The Bottom Line: Effects of Practice Turnover on Primary Care Quality Improvement Implementation

Andrea Baron, MPH, ESCALATES Qualitative Team Member


Healthcare is constantly evolving and primary care practices are tasked with continuing to improve the ways in which they deliver care. For some practices this means participating in some kind of quality improvement (QI) activity.

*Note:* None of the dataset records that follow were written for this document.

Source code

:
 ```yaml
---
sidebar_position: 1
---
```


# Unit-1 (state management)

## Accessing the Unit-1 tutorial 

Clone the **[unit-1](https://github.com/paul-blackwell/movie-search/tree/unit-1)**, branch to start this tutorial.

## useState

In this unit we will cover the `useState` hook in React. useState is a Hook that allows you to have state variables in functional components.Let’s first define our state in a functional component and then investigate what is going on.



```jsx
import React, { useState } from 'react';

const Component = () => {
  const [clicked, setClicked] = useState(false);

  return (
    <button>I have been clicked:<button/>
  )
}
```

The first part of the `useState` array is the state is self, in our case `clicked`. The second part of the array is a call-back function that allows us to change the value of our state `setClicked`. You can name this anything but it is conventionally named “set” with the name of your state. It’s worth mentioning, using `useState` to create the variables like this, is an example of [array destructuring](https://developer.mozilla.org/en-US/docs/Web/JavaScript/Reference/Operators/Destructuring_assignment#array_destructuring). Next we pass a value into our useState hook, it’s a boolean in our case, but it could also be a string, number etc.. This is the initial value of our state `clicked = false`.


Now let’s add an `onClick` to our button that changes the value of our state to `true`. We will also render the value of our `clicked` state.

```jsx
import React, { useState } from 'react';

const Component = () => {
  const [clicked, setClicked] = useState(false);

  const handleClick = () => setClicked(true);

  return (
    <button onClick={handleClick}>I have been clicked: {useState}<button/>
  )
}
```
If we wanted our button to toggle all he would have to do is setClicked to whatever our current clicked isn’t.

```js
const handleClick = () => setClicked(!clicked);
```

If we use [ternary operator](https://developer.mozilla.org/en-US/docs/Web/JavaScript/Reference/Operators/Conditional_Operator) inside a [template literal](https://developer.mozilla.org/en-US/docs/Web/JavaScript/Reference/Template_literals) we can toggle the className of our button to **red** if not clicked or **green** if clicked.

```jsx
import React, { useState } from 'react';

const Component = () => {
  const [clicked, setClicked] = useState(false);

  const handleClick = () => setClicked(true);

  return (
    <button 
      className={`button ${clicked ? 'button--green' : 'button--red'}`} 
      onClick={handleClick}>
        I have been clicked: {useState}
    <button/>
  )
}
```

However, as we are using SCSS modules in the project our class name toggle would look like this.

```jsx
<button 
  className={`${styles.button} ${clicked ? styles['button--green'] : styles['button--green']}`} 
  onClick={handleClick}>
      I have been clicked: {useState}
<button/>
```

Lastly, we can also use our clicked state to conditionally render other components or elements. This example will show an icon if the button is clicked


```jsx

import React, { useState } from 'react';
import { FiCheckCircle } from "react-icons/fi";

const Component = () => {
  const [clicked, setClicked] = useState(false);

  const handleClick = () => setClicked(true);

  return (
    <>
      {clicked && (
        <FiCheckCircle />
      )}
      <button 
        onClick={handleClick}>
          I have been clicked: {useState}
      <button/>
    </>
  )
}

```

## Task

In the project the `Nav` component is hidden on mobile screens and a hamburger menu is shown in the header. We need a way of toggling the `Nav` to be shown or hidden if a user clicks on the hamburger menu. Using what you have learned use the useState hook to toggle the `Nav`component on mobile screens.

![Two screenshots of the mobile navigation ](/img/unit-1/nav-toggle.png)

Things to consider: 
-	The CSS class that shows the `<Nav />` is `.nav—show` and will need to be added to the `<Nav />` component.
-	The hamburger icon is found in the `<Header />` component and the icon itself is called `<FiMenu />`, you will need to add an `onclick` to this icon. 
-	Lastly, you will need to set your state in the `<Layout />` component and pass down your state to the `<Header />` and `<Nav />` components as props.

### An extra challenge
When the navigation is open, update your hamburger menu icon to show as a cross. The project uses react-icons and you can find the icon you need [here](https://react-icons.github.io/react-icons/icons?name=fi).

We examined the effects of practice staff turnover on a practice’s ability to both implement QI activities and also sustain the changes made from those efforts.

Useful Finding

We found turnover can limit practices’ ability to engage in QI activities in a number of ways:

  • When a staff member leaves, the remaining staff often absorb additional responsibilities and QI momentum slows as new staff are trained, or existing staff are reengaged in the QI work.
  • Turnover alters staff dynamics and can create barriers to constructive working relationships and team-building.
  • When key practice members leave, they can take with them institutional memory about QI activities’ purpose, processes, and long-term vision.

The Bottom Line

Practices should make an effort to stabilize disruption caused by turnover. Strategies such as cross-training staff to create redundancies in key positions, preserving institutional knowledge by documenting decisions and processes related to QI efforts, and creating exit processes for departing staff to ensure knowledge is transferred can all assist practices ease the transition of staff and preserve QI efforts. By understanding how turnover affects QI activities, practices may aptly plan for — and prevent — its unwanted affects.